Copy each line of the entries beneath that contains the word "cette".

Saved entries
====

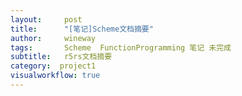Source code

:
 ```yaml
---
layout:     post
title:      "[笔记]Scheme文档摘要"
author:     wineway
tags: 		Scheme  FunctionProgramming 笔记 未完成
subtitle:   r5rs文档摘要
category:  project1
visualworkflow: true
---
```

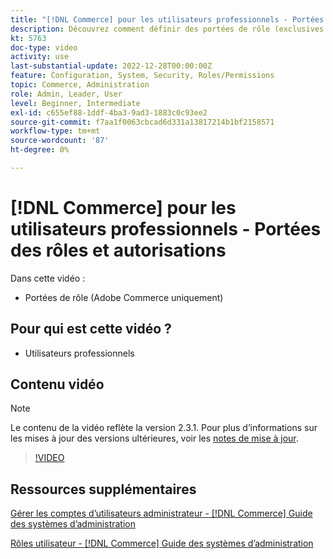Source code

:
 ```yaml
---
title: "[!DNL Commerce] pour les utilisateurs professionnels - Portées des rôles et autorisations"
description: Découvrez comment définir des portées de rôle (exclusives à Adobe Commerce) et les autorisations associées par site ou magasin.
kt: 5763
doc-type: video
activity: use
last-substantial-update: 2022-12-28T00:00:00Z
feature: Configuration, System, Security, Roles/Permissions
topic: Commerce, Administration
role: Admin, Leader, User
level: Beginner, Intermediate
exl-id: c655ef88-1ddf-4ba3-9ad3-1883c0c93ee2
source-git-commit: f7aa1f0063cbcad6d331a13817214b1bf2158571
workflow-type: tm+mt
source-wordcount: '87'
ht-degree: 0%

---
```


# [!DNL Commerce] pour les utilisateurs professionnels - Portées des rôles et autorisations

Dans cette vidéo :

- Portées de rôle (Adobe Commerce uniquement)

## Pour qui est cette vidéo ?

- Utilisateurs professionnels

## Contenu vidéo

>[!NOTE]
>
>Le contenu de la vidéo reflète la version 2.3.1. Pour plus d’informations sur les mises à jour des versions ultérieures, voir les [notes de mise à jour](https://experienceleague.adobe.com/docs/commerce-operations/release/notes/overview.html).

>[!VIDEO](https://video.tv.adobe.com/v/35948?quality=12&learn=on)

## Ressources supplémentaires

[Gérer les comptes d’utilisateurs administrateur - [!DNL Commerce] Guide des systèmes d’administration](https://experienceleague.adobe.com/docs/commerce-admin/systems/user-accounts/permissions-users-all.html)

[Rôles utilisateur - [!DNL Commerce] Guide des systèmes d’administration](https://experienceleague.adobe.com/docs/commerce-admin/systems/user-accounts/permissions-user-roles.html)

====

__ANSWER TO THIS TASK__:
Dans cette vidéo :
## Pour qui est cette vidéo ?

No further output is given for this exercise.